Here’s how your own company can achieve the same before the future arrives for everybody else:

X-ray vision: Use cognitive AI and omnichannel integration to see the whole customer

Taking a holistic approach to your customer’s needs means seeing that person in their entirety. Most brands today don’t have a full picture. Those that do have brought all customer care, CRM and engagement channels onto one platform and then integrated them so that their agents see a 360-degree view of the customer in every interaction throughout the customer journey. The fastest and most cost-effective way to do this is to put everything in the cloud. In fact, the majority of customer care centers expect to be cloud-based within roughly the next year.[2]

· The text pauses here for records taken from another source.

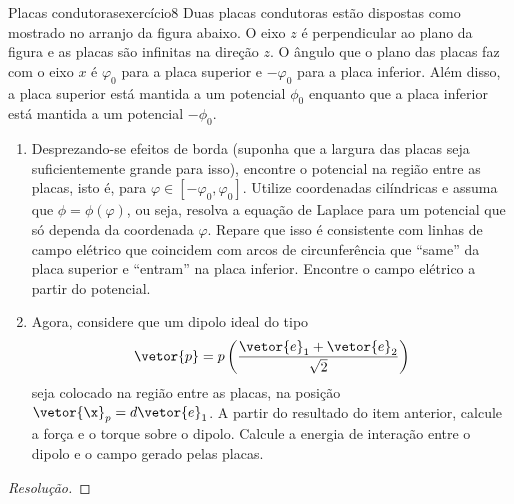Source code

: \begin{exercício}{Placas condutoras}{exercício8}
    Duas placas condutoras estão dispostas como mostrado no arranjo da figura abaixo. O eixo \(z\) é perpendicular ao plano da figura e as placas são infinitas na direção \(z\). O ângulo que o plano das placas faz com o eixo \(x\) é \(\varphi_0\) para a placa superior e \(-\varphi_0\) para a placa inferior. Além disso, a placa superior está mantida a um potencial \(\phi_0\) enquanto que a placa inferior está mantida a um potencial \(-\phi_0\).
    \begin{center}

    \end{center}
    \begin{enumerate}[label=(\alph*)]
        \item Desprezando-se efeitos de borda (suponha que a largura das placas seja suficientemente grande para isso), encontre o potencial na região entre as placas, isto é, para \(\varphi \in [-\varphi_0, \varphi_0]\). Utilize coordenadas cilíndricas e assuma que \(\phi = \phi(\varphi)\), ou seja, resolva a equação de Laplace para um potencial que só dependa da coordenada \(\varphi\). Repare que isso é consistente com linhas de campo elétrico que coincidem com arcos de circunferência que \enquote{same} da placa superior e \enquote{entram} na placa inferior. Encontre o campo elétrico a partir do potencial.
        \item Agora, considere que um dipolo ideal do tipo
            \begin{equation*}
                \vetor{p} = p\left(\frac{\vetor{e}_1 + \vetor{e}_2}{\sqrt{2}}\right)
            \end{equation*}
            seja colocado na região entre as placas, na posição \(\vetor{\x}_p = d\vetor{e}_1\). A partir do resultado do item anterior, calcule a força e o torque sobre o dipolo. Calcule a energia de interação entre o dipolo e o campo gerado pelas placas.
    \end{enumerate}
\end{exercício}
\begin{proof}[Resolução]

\end{proof}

Customer Care Super Agents: Meet the New Value Creators

Brands can apply a blend of predictive and prescriptive analytics to their omnichannel customer data to generate actionable insights, and then layer on artificial intelligence to help super agents use those insights to better understand individual customers (including their churn propensity and likely lifetime value), more satisfactorily address customer concerns, anticipate their additional needs and make tailored purchasing suggestions they’re apt to welcome.

When it comes to this last part — “apt to welcome” — in-the-moment contextual clues are key. This is where the right emotional intelligence training for super agents will prove critical, along with advanced cognitive intelligence such as real-time sentiment analysis and predictive analytics for personalized recommendations.

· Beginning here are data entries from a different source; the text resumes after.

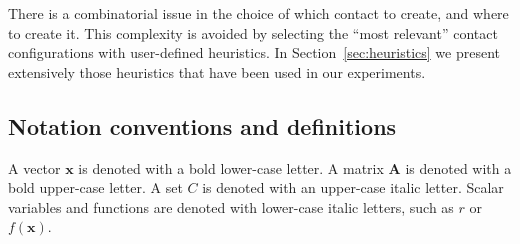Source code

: There is a combinatorial issue in the choice of which contact to create,
and where to create it. This complexity is avoided by selecting the ``most relevant'' contact configurations with user-defined heuristics. In Section~\ref{sec:heuristics} we present extensively those heuristics that have been used in our experiments.



\subsection{Notation conventions and definitions} \label{notations}

A vector  $\mathbf{x}$ is denoted with a bold lower-case letter.
A matrix $\mathbf{A}$ is denoted with a bold upper-case letter.
A set $C$ is denoted with an upper-case italic letter.
Scalar variables and functions are denoted with lower-case italic letters, such as
$r$ or $f(\textbf{x})$.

Customer Care Super Agents: Meet the New Value Creators

Right now, only a few technology companies have the foundational capability to convert sentiment analysis into immediate insights while an agent is still interacting with the customer. That will change, however, as the future rapidly approaches.

Hone personalization with analytics and agent training

Beyond perfecting the relational art of connecting with the whole customer at every point of their journey, super agents must also be well trained in bespoke product/service offerings, customer-specific upsell opportunities and highly targeted sales conversions.

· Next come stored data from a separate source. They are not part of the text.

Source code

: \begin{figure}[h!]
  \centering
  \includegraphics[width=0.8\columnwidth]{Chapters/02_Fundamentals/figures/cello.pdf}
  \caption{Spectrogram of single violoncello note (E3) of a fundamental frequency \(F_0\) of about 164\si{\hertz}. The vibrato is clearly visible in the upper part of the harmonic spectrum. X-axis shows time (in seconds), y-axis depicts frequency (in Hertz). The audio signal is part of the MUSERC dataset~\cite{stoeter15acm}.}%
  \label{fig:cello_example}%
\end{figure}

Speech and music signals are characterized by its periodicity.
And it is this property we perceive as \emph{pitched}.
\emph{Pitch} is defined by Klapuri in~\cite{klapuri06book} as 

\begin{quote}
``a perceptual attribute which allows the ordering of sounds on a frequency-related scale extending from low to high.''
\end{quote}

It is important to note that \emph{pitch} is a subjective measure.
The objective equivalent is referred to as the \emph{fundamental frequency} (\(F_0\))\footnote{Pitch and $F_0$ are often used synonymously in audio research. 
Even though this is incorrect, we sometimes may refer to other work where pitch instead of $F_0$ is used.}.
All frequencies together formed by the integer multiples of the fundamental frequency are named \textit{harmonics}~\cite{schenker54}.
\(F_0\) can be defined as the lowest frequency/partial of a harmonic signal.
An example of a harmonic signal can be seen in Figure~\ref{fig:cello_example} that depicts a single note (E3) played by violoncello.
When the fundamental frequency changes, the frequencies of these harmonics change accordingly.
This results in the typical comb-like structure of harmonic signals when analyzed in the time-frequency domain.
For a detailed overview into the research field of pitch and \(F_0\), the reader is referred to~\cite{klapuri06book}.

This requires knowing how to take a dashboard full of omnichannel-fed information about the customer’s shopping persona, purchase history, buying propensity, etc., and then translating all of that into high-quality customer interactions.

Tomorrow’s customer care will be more relational than transactional, with a focus on long-term value creation.

Here’s how one trailblazing fashion brand has begun doing precisely that: Using predictive analytics, the brand has created various customer shopping profiles and then determined which apparel and accessory combinations are likely to resonate with each persona. Armed with this intelligence and everything else known about each customer, the brand’s super agents double as fashion advisors, providing personalized advice — suggesting, for instance, that an ill-advised vest a customer bought with a blouse be exchanged for a flattering blazer rather than returned outright.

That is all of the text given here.